[[ EXTRACTED RECORDS, beginning ]]

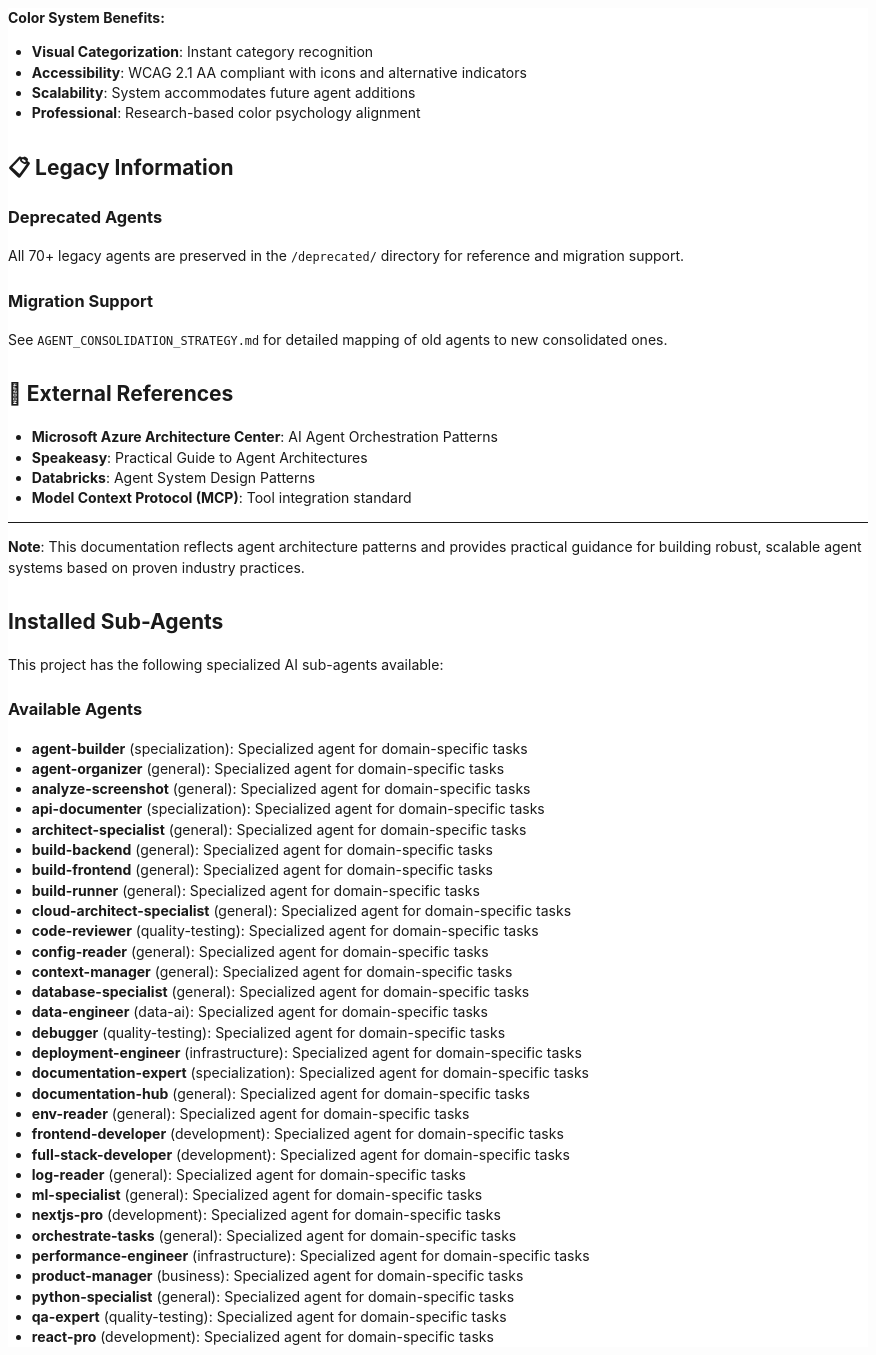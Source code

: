 **Color System Benefits:**
- **Visual Categorization**: Instant category recognition
- **Accessibility**: WCAG 2.1 AA compliant with icons and alternative indicators  
- **Scalability**: System accommodates future agent additions
- **Professional**: Research-based color psychology alignment

## 📋 Legacy Information

### Deprecated Agents
All 70+ legacy agents are preserved in the `/deprecated/` directory for reference and migration support.

### Migration Support
See `AGENT_CONSOLIDATION_STRATEGY.md` for detailed mapping of old agents to new consolidated ones.

## 🔗 External References

- **Microsoft Azure Architecture Center**: AI Agent Orchestration Patterns
- **Speakeasy**: Practical Guide to Agent Architectures  
- **Databricks**: Agent System Design Patterns
- **Model Context Protocol (MCP)**: Tool integration standard

---

**Note**: This documentation reflects agent architecture patterns and provides practical guidance for building robust, scalable agent systems based on proven industry practices.

## Installed Sub-Agents

This project has the following specialized AI sub-agents available:

### Available Agents

- **agent-builder** (specialization): Specialized agent for domain-specific tasks
- **agent-organizer** (general): Specialized agent for domain-specific tasks
- **analyze-screenshot** (general): Specialized agent for domain-specific tasks
- **api-documenter** (specialization): Specialized agent for domain-specific tasks
- **architect-specialist** (general): Specialized agent for domain-specific tasks
- **build-backend** (general): Specialized agent for domain-specific tasks
- **build-frontend** (general): Specialized agent for domain-specific tasks
- **build-runner** (general): Specialized agent for domain-specific tasks
- **cloud-architect-specialist** (general): Specialized agent for domain-specific tasks
- **code-reviewer** (quality-testing): Specialized agent for domain-specific tasks
- **config-reader** (general): Specialized agent for domain-specific tasks
- **context-manager** (general): Specialized agent for domain-specific tasks
- **database-specialist** (general): Specialized agent for domain-specific tasks
- **data-engineer** (data-ai): Specialized agent for domain-specific tasks
- **debugger** (quality-testing): Specialized agent for domain-specific tasks
- **deployment-engineer** (infrastructure): Specialized agent for domain-specific tasks
- **documentation-expert** (specialization): Specialized agent for domain-specific tasks
- **documentation-hub** (general): Specialized agent for domain-specific tasks
- **env-reader** (general): Specialized agent for domain-specific tasks
- **frontend-developer** (development): Specialized agent for domain-specific tasks
- **full-stack-developer** (development): Specialized agent for domain-specific tasks
- **log-reader** (general): Specialized agent for domain-specific tasks
- **ml-specialist** (general): Specialized agent for domain-specific tasks
- **nextjs-pro** (development): Specialized agent for domain-specific tasks
- **orchestrate-tasks** (general): Specialized agent for domain-specific tasks
- **performance-engineer** (infrastructure): Specialized agent for domain-specific tasks
- **product-manager** (business): Specialized agent for domain-specific tasks
- **python-specialist** (general): Specialized agent for domain-specific tasks
- **qa-expert** (quality-testing): Specialized agent for domain-specific tasks
- **react-pro** (development): Specialized agent for domain-specific tasks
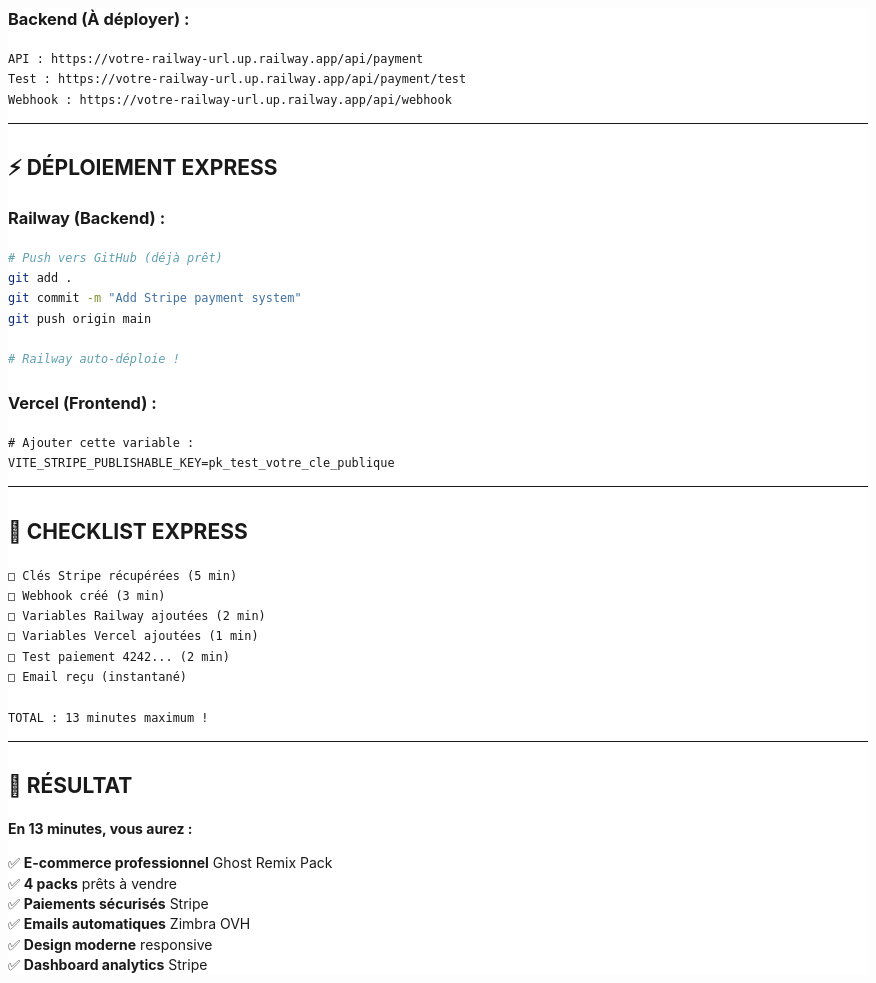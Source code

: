 ### **Backend (À déployer) :**
```
API : https://votre-railway-url.up.railway.app/api/payment
Test : https://votre-railway-url.up.railway.app/api/payment/test
Webhook : https://votre-railway-url.up.railway.app/api/webhook
```

---

## ⚡ **DÉPLOIEMENT EXPRESS**

### **Railway (Backend) :**
```bash
# Push vers GitHub (déjà prêt)
git add .
git commit -m "Add Stripe payment system"
git push origin main

# Railway auto-déploie !
```

### **Vercel (Frontend) :**
```env
# Ajouter cette variable :
VITE_STRIPE_PUBLISHABLE_KEY=pk_test_votre_cle_publique
```

---

## 🎯 **CHECKLIST EXPRESS**

```
□ Clés Stripe récupérées (5 min)
□ Webhook créé (3 min)  
□ Variables Railway ajoutées (2 min)
□ Variables Vercel ajoutées (1 min)
□ Test paiement 4242... (2 min)
□ Email reçu (instantané)

TOTAL : 13 minutes maximum !
```

---

## 🎉 **RÉSULTAT**

**En 13 minutes, vous aurez :**

✅ **E-commerce professionnel** Ghost Remix Pack  
✅ **4 packs** prêts à vendre  
✅ **Paiements sécurisés** Stripe  
✅ **Emails automatiques** Zimbra OVH  
✅ **Design moderne** responsive  
✅ **Dashboard analytics** Stripe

[[ EXTRACTED RECORDS, end ]]

Without the pictures, repeat all the records word for word.

§ ANSWER TO THIS PROBLEM
Source code

: **Color System Benefits:**
- **Visual Categorization**: Instant category recognition
- **Accessibility**: WCAG 2.1 AA compliant with icons and alternative indicators  
- **Scalability**: System accommodates future agent additions
- **Professional**: Research-based color psychology alignment

## 📋 Legacy Information

### Deprecated Agents
All 70+ legacy agents are preserved in the `/deprecated/` directory for reference and migration support.

### Migration Support
See `AGENT_CONSOLIDATION_STRATEGY.md` for detailed mapping of old agents to new consolidated ones.

## 🔗 External References

- **Microsoft Azure Architecture Center**: AI Agent Orchestration Patterns
- **Speakeasy**: Practical Guide to Agent Architectures  
- **Databricks**: Agent System Design Patterns
- **Model Context Protocol (MCP)**: Tool integration standard

---

**Note**: This documentation reflects agent architecture patterns and provides practical guidance for building robust, scalable agent systems based on proven industry practices.

## Installed Sub-Agents

This project has the following specialized AI sub-agents available:

### Available Agents

- **agent-builder** (specialization): Specialized agent for domain-specific tasks
- **agent-organizer** (general): Specialized agent for domain-specific tasks
- **analyze-screenshot** (general): Specialized agent for domain-specific tasks
- **api-documenter** (specialization): Specialized agent for domain-specific tasks
- **architect-specialist** (general): Specialized agent for domain-specific tasks
- **build-backend** (general): Specialized agent for domain-specific tasks
- **build-frontend** (general): Specialized agent for domain-specific tasks
- **build-runner** (general): Specialized agent for domain-specific tasks
- **cloud-architect-specialist** (general): Specialized agent for domain-specific tasks
- **code-reviewer** (quality-testing): Specialized agent for domain-specific tasks
- **config-reader** (general): Specialized agent for domain-specific tasks
- **context-manager** (general): Specialized agent for domain-specific tasks
- **database-specialist** (general): Specialized agent for domain-specific tasks
- **data-engineer** (data-ai): Specialized agent for domain-specific tasks
- **debugger** (quality-testing): Specialized agent for domain-specific tasks
- **deployment-engineer** (infrastructure): Specialized agent for domain-specific tasks
- **documentation-expert** (specialization): Specialized agent for domain-specific tasks
- **documentation-hub** (general): Specialized agent for domain-specific tasks
- **env-reader** (general): Specialized agent for domain-specific tasks
- **frontend-developer** (development): Specialized agent for domain-specific tasks
- **full-stack-developer** (development): Specialized agent for domain-specific tasks
- **log-reader** (general): Specialized agent for domain-specific tasks
- **ml-specialist** (general): Specialized agent for domain-specific tasks
- **nextjs-pro** (development): Specialized agent for domain-specific tasks
- **orchestrate-tasks** (general): Specialized agent for domain-specific tasks
- **performance-engineer** (infrastructure): Specialized agent for domain-specific tasks
- **product-manager** (business): Specialized agent for domain-specific tasks
- **python-specialist** (general): Specialized agent for domain-specific tasks
- **qa-expert** (quality-testing): Specialized agent for domain-specific tasks
- **react-pro** (development): Specialized agent for domain-specific tasks
Source code

: ### **Backend (À déployer) :**
```
API : https://votre-railway-url.up.railway.app/api/payment
Test : https://votre-railway-url.up.railway.app/api/payment/test
Webhook : https://votre-railway-url.up.railway.app/api/webhook
```

---

## ⚡ **DÉPLOIEMENT EXPRESS**

### **Railway (Backend) :**
```bash
# Push vers GitHub (déjà prêt)
git add .
git commit -m "Add Stripe payment system"
git push origin main

# Railway auto-déploie !
```

### **Vercel (Frontend) :**
```env
# Ajouter cette variable :
VITE_STRIPE_PUBLISHABLE_KEY=pk_test_votre_cle_publique
```

---

## 🎯 **CHECKLIST EXPRESS**

```
□ Clés Stripe récupérées (5 min)
□ Webhook créé (3 min)  
□ Variables Railway ajoutées (2 min)
□ Variables Vercel ajoutées (1 min)
□ Test paiement 4242... (2 min)
□ Email reçu (instantané)

TOTAL : 13 minutes maximum !
```

---

## 🎉 **RÉSULTAT**

**En 13 minutes, vous aurez :**

✅ **E-commerce professionnel** Ghost Remix Pack  
✅ **4 packs** prêts à vendre  
✅ **Paiements sécurisés** Stripe  
✅ **Emails automatiques** Zimbra OVH  
✅ **Design moderne** responsive  
✅ **Dashboard analytics** Stripe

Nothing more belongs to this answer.